In the book Siddhartha, by Herman Hesse, figurative language is used to create beautiful pictures, settings and feelings more real. Strong images, metaphors, and symbols help to make the books topic, Buddhism, more understandable.

Imagery is used to make the setting and Siddhartha's words come alive. The author spends a good amount of time describing the settings in Siddhartha's journey, to convey that in Buddhism words are not just the teachings, but lessons of everyday life. Siddhartha says "words do not describe thoughts well. They always become a little different immediately after they are expressed, a little distorted, a little foolish" (145).

"Wandering along the rosy paths of the fig garden, sitting in contemplation in the bluish shade of the grove, washing his limbs in the daily bath of astonishment, offering sacrifices in the depths of the shady mango wood with complete grace of manner, beloved by all, a joy to all, there was yet no joy in his own heart" (5). The author uses the words to paint a picture that one should be happy to be loved by all, yet Siddhartha is not.
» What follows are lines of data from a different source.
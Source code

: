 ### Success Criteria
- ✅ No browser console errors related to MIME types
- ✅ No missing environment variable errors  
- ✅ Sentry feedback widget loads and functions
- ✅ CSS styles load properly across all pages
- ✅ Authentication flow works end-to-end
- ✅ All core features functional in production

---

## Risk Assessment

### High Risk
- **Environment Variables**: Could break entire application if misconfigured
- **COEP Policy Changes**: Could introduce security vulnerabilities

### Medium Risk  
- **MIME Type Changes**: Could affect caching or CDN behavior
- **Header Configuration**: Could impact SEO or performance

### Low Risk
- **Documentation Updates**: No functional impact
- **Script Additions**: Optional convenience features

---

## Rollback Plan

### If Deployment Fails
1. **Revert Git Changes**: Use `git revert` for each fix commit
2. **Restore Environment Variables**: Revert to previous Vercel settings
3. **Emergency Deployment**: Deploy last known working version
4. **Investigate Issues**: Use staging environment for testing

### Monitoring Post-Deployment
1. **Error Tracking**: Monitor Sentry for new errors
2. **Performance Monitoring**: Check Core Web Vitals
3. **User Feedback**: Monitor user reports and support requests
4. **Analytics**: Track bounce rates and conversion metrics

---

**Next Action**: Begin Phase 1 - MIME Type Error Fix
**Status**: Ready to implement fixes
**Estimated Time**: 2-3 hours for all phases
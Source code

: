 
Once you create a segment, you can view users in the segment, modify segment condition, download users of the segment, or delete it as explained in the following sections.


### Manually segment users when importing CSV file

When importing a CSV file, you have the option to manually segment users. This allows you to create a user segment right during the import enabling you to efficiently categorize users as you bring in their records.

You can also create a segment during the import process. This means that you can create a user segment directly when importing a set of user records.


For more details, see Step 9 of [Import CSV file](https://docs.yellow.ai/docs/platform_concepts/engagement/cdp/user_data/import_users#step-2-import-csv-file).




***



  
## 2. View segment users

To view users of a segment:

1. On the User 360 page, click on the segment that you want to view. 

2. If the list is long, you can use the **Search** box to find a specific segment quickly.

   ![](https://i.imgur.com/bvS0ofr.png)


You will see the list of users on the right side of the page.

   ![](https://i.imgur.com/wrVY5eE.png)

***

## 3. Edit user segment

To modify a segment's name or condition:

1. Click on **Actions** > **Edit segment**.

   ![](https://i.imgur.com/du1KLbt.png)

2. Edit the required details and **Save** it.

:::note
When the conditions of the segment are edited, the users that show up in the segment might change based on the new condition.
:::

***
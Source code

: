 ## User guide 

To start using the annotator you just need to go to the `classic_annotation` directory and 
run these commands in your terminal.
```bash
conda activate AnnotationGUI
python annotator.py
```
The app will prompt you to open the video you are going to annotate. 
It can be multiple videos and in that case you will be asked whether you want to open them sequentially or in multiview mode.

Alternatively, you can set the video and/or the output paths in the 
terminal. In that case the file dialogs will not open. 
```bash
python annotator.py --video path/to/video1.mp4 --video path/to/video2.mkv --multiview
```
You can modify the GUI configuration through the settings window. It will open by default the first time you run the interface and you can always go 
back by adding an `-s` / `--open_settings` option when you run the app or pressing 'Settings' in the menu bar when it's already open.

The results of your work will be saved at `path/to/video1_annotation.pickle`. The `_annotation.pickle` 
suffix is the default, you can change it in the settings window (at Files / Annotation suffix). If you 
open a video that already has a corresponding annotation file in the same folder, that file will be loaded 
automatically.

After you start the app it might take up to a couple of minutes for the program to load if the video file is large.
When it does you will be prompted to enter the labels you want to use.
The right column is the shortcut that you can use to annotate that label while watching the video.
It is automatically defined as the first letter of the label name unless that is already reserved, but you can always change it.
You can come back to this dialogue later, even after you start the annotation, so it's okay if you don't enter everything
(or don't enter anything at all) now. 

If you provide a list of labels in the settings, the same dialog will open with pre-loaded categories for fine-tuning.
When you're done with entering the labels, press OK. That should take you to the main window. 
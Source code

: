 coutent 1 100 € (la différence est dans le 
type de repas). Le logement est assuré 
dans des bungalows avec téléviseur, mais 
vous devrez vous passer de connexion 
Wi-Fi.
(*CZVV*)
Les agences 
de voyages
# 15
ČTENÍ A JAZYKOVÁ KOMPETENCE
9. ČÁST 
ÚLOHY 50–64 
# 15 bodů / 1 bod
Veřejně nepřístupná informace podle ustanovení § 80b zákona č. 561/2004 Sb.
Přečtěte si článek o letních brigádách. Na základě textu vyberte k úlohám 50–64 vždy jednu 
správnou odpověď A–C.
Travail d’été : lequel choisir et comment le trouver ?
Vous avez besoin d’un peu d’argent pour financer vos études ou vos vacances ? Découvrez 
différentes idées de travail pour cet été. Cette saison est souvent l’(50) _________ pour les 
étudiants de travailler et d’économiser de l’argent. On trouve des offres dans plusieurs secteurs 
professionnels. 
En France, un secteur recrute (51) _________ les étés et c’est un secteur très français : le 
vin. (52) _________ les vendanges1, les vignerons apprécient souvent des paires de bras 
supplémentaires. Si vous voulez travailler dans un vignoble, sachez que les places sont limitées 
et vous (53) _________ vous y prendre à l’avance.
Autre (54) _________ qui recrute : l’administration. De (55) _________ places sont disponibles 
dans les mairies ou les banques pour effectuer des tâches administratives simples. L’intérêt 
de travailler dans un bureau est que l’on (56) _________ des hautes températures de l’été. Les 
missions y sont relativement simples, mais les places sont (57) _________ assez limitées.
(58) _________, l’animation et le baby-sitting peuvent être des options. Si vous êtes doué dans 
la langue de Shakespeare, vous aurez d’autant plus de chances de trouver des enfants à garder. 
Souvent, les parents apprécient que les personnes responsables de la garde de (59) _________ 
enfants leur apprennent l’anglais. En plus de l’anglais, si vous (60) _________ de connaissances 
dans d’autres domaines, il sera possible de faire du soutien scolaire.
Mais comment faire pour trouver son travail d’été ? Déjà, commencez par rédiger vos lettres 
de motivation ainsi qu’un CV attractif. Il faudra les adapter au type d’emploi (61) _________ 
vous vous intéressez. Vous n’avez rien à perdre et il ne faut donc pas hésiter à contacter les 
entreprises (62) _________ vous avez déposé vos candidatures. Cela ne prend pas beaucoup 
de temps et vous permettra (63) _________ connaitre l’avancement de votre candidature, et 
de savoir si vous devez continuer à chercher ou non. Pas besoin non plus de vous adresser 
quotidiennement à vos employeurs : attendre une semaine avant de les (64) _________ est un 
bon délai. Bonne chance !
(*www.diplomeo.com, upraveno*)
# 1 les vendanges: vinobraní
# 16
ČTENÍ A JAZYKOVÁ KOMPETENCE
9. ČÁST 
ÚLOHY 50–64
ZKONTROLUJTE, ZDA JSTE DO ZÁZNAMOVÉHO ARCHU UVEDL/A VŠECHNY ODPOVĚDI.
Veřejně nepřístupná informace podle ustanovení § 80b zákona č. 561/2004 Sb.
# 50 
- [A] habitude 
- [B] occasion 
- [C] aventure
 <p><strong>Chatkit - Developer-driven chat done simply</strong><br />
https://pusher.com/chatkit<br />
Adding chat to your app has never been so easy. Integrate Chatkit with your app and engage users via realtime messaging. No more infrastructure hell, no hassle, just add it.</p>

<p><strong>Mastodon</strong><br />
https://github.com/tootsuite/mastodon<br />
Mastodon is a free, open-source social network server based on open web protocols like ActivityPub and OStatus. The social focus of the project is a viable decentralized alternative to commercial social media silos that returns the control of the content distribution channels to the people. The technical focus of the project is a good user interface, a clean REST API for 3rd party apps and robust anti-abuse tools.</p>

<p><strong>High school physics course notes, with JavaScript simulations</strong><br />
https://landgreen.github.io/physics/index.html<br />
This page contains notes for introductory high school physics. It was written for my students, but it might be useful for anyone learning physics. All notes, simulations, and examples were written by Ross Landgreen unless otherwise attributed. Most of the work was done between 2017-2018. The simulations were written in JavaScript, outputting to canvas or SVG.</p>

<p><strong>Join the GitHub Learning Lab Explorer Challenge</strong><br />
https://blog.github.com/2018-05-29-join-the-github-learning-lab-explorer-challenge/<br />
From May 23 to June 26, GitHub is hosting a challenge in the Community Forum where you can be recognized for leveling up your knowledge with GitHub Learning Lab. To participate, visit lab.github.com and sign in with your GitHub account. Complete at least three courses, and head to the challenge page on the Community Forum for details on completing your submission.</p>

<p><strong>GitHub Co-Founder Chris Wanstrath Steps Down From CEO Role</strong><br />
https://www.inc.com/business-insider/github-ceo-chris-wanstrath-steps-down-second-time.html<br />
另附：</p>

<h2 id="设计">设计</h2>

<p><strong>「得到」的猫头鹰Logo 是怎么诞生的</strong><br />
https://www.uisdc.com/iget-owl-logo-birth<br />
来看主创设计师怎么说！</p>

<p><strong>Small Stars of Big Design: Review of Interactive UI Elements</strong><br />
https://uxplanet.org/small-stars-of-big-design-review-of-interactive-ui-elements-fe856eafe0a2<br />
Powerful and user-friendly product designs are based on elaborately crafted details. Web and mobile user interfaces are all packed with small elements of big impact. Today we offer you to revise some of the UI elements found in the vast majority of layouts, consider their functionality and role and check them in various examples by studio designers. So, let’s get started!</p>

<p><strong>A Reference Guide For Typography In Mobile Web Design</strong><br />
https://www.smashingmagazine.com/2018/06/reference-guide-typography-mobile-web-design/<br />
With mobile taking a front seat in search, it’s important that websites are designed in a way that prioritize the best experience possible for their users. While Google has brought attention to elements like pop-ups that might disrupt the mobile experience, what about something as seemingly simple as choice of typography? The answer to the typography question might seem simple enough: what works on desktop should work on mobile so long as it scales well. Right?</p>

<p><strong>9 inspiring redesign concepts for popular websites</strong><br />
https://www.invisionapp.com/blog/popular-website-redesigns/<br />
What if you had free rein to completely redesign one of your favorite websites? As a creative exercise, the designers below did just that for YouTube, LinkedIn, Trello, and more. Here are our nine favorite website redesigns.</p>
"the flesh disappeared from his legs and cheeks, strange dreams were reflected in his enlarged eyes. The nails grew long on his thin fingers, and a dry bristly beard appeared on his chin. His glance became icy when he encountered women; his lip curled with contempt when he passed through a town of well-dressed people…all was doomed to decay, the world tasted bitter. Life was pain." (13-14). This relates to Buddhism because one of the lessons that Siddhartha learned, was that life was suffering, and the image of his suffering is shown by his fasting and losing of weight.

The author utilized metaphors to give the reader an idea of what Siddhartha is journeying to become.
"wandering ascetics, they were three thin worn out men, neither old nor young, with dusty and bleeding shoulders , practically naked, scorched by the sun, solitary, strange and hostile—lean...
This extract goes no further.